We ought to focus on what gap Arc is really meant to fill: quick prototyping, and easy deployment of applications. It is not designed to crunch numbers at the speed of light, or cure cancer. Web applications simply don't need the kind of speed that C et al. do. If they did, we wouldn't be using Python or Ruby either.
We should focus on improving what Arc does, rather than trying to morph it into the behemoth Swiss Army knife that is Common Lisp.
Not to discourage you from your own pursuits regarding this, but I think as a whole, the Arc community would be better off putting its focus elsewhere.
I can't speak for the whole of "the Arc community" any more than you can, but...
I'm not trying to turn Arc into Common Lisp, I'm advocating making Arc fast. There's a difference.
CL was a behemoth because it was a union by committee of all the cruft in every popular Lisp dialect circa 1980. One of Arc's goals is to design from a clean slate. There is not a pressure to conform to bad or inconsistent decisions of the past. None of that has anything to do with performance.
The question becomes: Do we want to make a real general purpose language, or do we want Arc to become "yet another scripting language"?
This is a long term question. We may not need a compiler tomorrow, but I'm not ready to say for the long haul: "Arc is for exploratory programming and rapid prototyping. It will never scale. You shouldn't write ray tracers in it, or image processing, or games. It's fine for web apps -- unless they get allot of traffic."
The funny thing is that, even in some of my webapps, I always needed some more speed, at one moment or another. The last example I have in mind : I wanted to generate a chart showing the use of a big system. As the chart's look depends on a few criteria given by the user, it has to be generated on demand. Well I had to dig into a DB containing millions of items, then mix these items together (that couldn't be done in SQL) and finally generate the chart.
Glad I had Psyco there. If I hadn't had it, or at least Pyrex, I would have probably dropped Python because writing C extensions for it is quite painful. And that's also the reason why I never really used Ruby, despite its cool features.
And I don't want to write prototypes and say : "Hmm... My code is working now, let's write it in a serious language for the production version".
Look at Scheme anyway. We really can't say it's a language focused on speed or designed to crunch numbers. Well, look at Ikarus. Oh, yes, for number crunching, you might prefer Stalin. Even C looks slow when compared to Stalin.
Of course, this shouldn't be the main focus of the community, and I don't even think the language should be designed with speed in mind (well, a little of course, or else we would have dead slow numbers implementd with lists of symbols) but that it should be seriously taken into consideration.
Yes, exactly. I think a major cause of all this railing against optimizations is all the newbies who have just learned to write programs running around shouting about efficiency. I was one of those just a couple of years ago. The problem with these newbies is that they're naive. They decide that something is fast or slow based on how efficient its most naive implementation sounds. It seems that they grasp the vague idea that optimized code tends to be longer than code that is not optimized, but rather than responding to that by not trying to optimize until they know what parts of the code are slow, they respond by assuming that approaches that take more lines of code are more efficient and therefore better.
A misplaced focus on speed is bad, and you should get it working before you make it fast, but that doesn't mean speed is a non-issue. If a program is slow enough to cause annoyance, that is a problem, and it should be fixed. Languages have to pay extra attention to speed issues. If programs written in a language are slow because of the language, and not because the programs themselves are badly written, there's something wrong with the language.
Another thing that newbies don't get is that well-built languages are usually optimized so that the more obvious and more commonly-used approaches are actually faster than that tangled mass of "optimized" code you just wrote. Profiling profiling profiling. Don't just guess.

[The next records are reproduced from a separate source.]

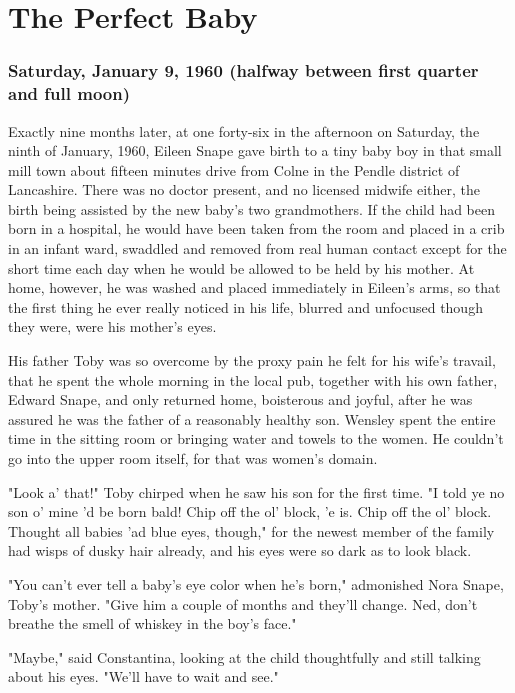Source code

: 
\chapter{The Perfect Baby}

\subsection{Saturday, January 9, 1960 (halfway between first quarter and full moon)}

Exactly nine months later, at one forty-six in the afternoon on Saturday, the ninth of January, 1960, Eileen Snape gave birth to a tiny baby boy in that small mill town about fifteen minutes drive from Colne in the Pendle district of Lancashire. There was no doctor present, and no licensed midwife either, the birth being assisted by the new baby's two grandmothers. If the child had been born in a hospital, he would have been taken from the room and placed in a crib in an infant ward, swaddled and removed from real human contact except for the short time each day when he would be allowed to be held by his mother. At home, however, he was washed and placed immediately in Eileen's arms, so that the first thing he ever really noticed in his life, blurred and unfocused though they were, were his mother's eyes.

His father Toby was so overcome by the proxy pain he felt for his wife's travail, that he spent the whole morning in the local pub, together with his own father, Edward Snape, and only returned home, boisterous and joyful, after he was assured he was the father of a reasonably healthy son. Wensley spent the entire time in the sitting room or bringing water and towels to the women. He couldn't go into the upper room itself, for that was women's domain.

"Look a' that!" Toby chirped when he saw his son for the first time. "I told ye no son o' mine 'd be born bald! Chip off the ol' block, 'e is. Chip off the ol' block. Thought all babies 'ad blue eyes, though," for the newest member of the family had wisps of dusky hair already, and his eyes were so dark as to look black.

"You can't ever tell a baby's eye color when he's born," admonished Nora Snape, Toby's mother. "Give him a couple of months and they'll change. Ned, don't breathe the smell of whiskey in the boy's face."

"Maybe," said Constantina, looking at the child thoughtfully and still talking about his eyes. "We'll have to wait and see."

So, the points are: performance should be a secondary concern, but secondary is still pretty high up on the list, and optimization should be based on information gathered with a profiler, not what sounds efficient or inefficient. Sorry for rambling, I hope this post contributes something to something. I just have a tendency to spew everything I have to say about a topic all in one place every now and then, even if only some of it is relevant. I guess you could boil this post down to a "me too", but only if you boiled it a lot.
Yes, but if we want quick prototyping, we also want transformation of the prototype to something we'll use, which might need to be faster than our mockup. Take for example Arki: the wikitext parser was written easily using a quick prototype on raymyers' treeparse, but in actual use, the wikitext parser was too slow. Unfortunately, there's no easy way to transform the parser structure to faster techniques (such as state machines), without doing it by hand, which rather undermines the purpose of the quick prototype. By optimizing the underlying parser, however, the prototype was still useable, and by exposing a few more particular combinations (such as nil-returning sequences, for when we only care that a syntax exists or doesn't exist, not the individual charactes of the syntax), we can refine the prototype into something faster.
I tried that. Not very easy as Ikarus' hash-tables don't work like mzscheme's (there is no "equal" hash-tables). You would have to rewrite the reader too. And I'm not sure we would get all the stuff with sockets and networking. It doesn't have an FFI yet, either.
Well, actually, I'm not sure if implementing a still-designed language in the beta-release of a compiler is a long-term solution... :) Maybe in a few months / years this could be done ? But as for now, I think porting it to CL would be easier.
I also suggest that. In fact, looking at Chicken's implementation - stack == heap - is rather inspiring, because it shows exactly how a garbage-collected memory manager should be done: just decrement a pointer, in this case the stack pointer. Brilliant IMO. Wish I'd thought of that.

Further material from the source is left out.